Unlike other audience measurement providers – including Nielsen, Comscore, iSpot, VideoAmp – etc., which
vie to function as advertising marketplace “currencies” that media buyers and sellers can use to transact their deals, Aquila was built purely to enable advertisers to measure the actual
reach and frequency of their campaigns across TV and streaming media platforms in order to minimize waste such as excess frequency, and improve effectiveness by achieving higher reach or redeploying
wasted ad dollars in other more effective ways.
The rollout announcement, which was made during a presentation by Aquila CEO Bill Tucker at the ANA’s annual Media Conference
here, has been long-awaited by early supporters of the service, many whom have already been participating in beta tests of the service.

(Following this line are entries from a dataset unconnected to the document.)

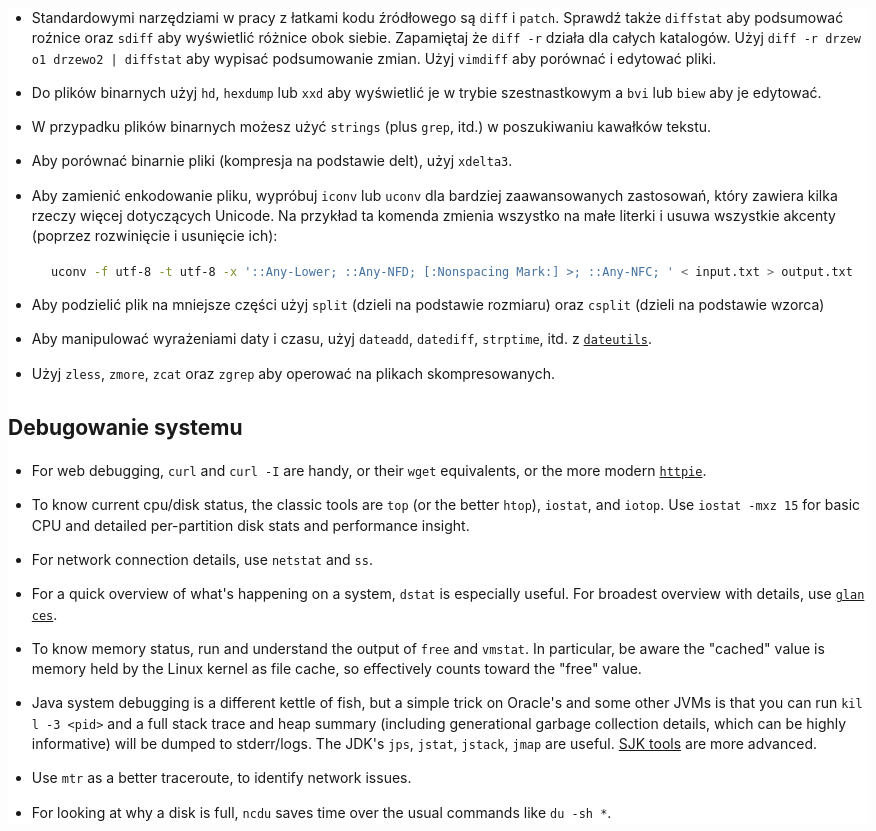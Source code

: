 - Standardowymi narzędziami w pracy z łatkami kodu źródłowego są `diff` i `patch`. Sprawdź także `diffstat` aby podsumować roźnice oraz `sdiff` aby wyświetlić różnice obok siebie. Zapamiętaj że `diff -r` działa dla całych katalogów. Użyj `diff -r drzewo1 drzewo2 | diffstat` aby wypisać podsumowanie zmian. Użyj `vimdiff` aby porównać i edytować pliki.

- Do plików binarnych użyj `hd`, `hexdump` lub `xxd` aby wyświetlić je w trybie szestnastkowym a `bvi` lub `biew` aby je edytować.

- W przypadku plików binarnych możesz użyć `strings` (plus `grep`, itd.) w poszukiwaniu kawałków tekstu.

- Aby porównać binarnie pliki (kompresja na podstawie delt), użyj `xdelta3`.

- Aby zamienić enkodowanie pliku, wypróbuj `iconv` lub `uconv` dla bardziej zaawansowanych zastosowań, który zawiera kilka rzeczy więcej dotyczących Unicode. Na przykład ta komenda zmienia wszystko na małe literki i usuwa wszystkie akcenty (poprzez rozwinięcie i usunięcie ich): 
```sh
      uconv -f utf-8 -t utf-8 -x '::Any-Lower; ::Any-NFD; [:Nonspacing Mark:] >; ::Any-NFC; ' < input.txt > output.txt
```

- Aby podzielić plik na mniejsze części użyj `split` (dzieli na podstawie rozmiaru) oraz `csplit` (dzieli na podstawie wzorca)

- Aby manipulować wyrażeniami daty i czasu, użyj `dateadd`, `datediff`, `strptime`, itd. z [`dateutils`](http://www.fresse.org/dateutils/).

- Użyj `zless`, `zmore`, `zcat` oraz `zgrep` aby operować na plikach skompresowanych.


## Debugowanie systemu

- For web debugging, `curl` and `curl -I` are handy, or their `wget` equivalents, or the more modern [`httpie`](https://github.com/jkbrzt/httpie).

- To know current cpu/disk status, the classic tools are `top` (or the better `htop`), `iostat`, and `iotop`. Use `iostat -mxz 15` for basic CPU and detailed per-partition disk stats and performance insight.

- For network connection details, use `netstat` and `ss`.

- For a quick overview of what's happening on a system, `dstat` is especially useful. For broadest overview with details, use [`glances`](https://github.com/nicolargo/glances).

- To know memory status, run and understand the output of `free` and `vmstat`. In particular, be aware the "cached" value is memory held by the Linux kernel as file cache, so effectively counts toward the "free" value.

- Java system debugging is a different kettle of fish, but a simple trick on Oracle's and some other JVMs is that you can run `kill -3 <pid>` and a full stack trace and heap summary (including generational garbage collection details, which can be highly informative) will be dumped to stderr/logs. The JDK's `jps`, `jstat`, `jstack`, `jmap` are useful. [SJK tools](https://github.com/aragozin/jvm-tools) are more advanced.

- Use `mtr` as a better traceroute, to identify network issues.

- For looking at why a disk is full, `ncdu` saves time over the usual commands like `du -sh *`.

As part of this presentation, Tucker showed
case study data from beta tester Uber, showing that it found the brand’s ads were reaching a wider audience than planned, but at less than half the planned frequency, prompting it to take a
deeper look at its advertising frequency strategy.

During a case study presentation by Come Near Vice President of Media Angelo Lomonte shared fascinating data bout the cross-media overlap – or lack thereof – of the commercial the organization ran during the Super Bowl (see image below).

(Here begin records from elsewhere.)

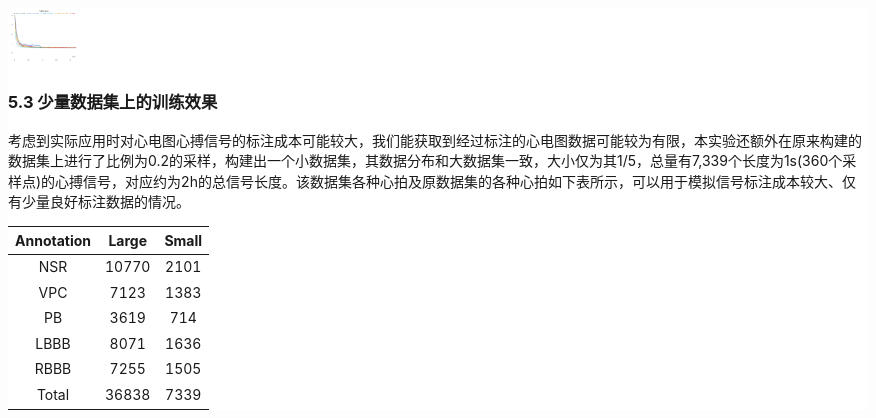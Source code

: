 <img src="./README.assets/W&B Chart 5_30_2023, 10_22_43 PM.png" alt="W&B Chart 5_30_2023, 10_22_43 PM" style="zoom:7%;" />

### 5.3 少量数据集上的训练效果

考虑到实际应用时对心电图心搏信号的标注成本可能较大，我们能获取到经过标注的心电图数据可能较为有限，本实验还额外在原来构建的数据集上进行了比例为0.2的采样，构建出一个小数据集，其数据分布和大数据集一致，大小仅为其1/5，总量有7,339个长度为1s(360个采样点)的心搏信号，对应约为2h的总信号长度。该数据集各种心拍及原数据集的各种心拍如下表所示，可以用于模拟信号标注成本较大、仅有少量良好标注数据的情况。

| Annotation | Large | Small |
| :--------: | :---: | :---: |
|    NSR     | 10770 | 2101  |
|    VPC     | 7123  | 1383  |
|     PB     | 3619  |  714  |
|    LBBB    | 8071  | 1636  |
|    RBBB    | 7255  | 1505  |
|   Total    | 36838 | 7339  |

While funded primarily by its platform and data partners to date, Aquila
disclosed that 27 advertisers have signed on as clients to date -- including the 25 shown below -- with more to come.
According to the ANA's 2024 non-profit tax filing with the Internal Revenue Service, the most
recent year which is publicly available, the ANA attributed $8,934,773 to the for-profit syndicated cross-media research unit, or nearly 11% of the ANA's total asset value that year.
The ANA
reported $14,432,500 in income for Aquila on total ANA revenue less expenses of -$1,759,885.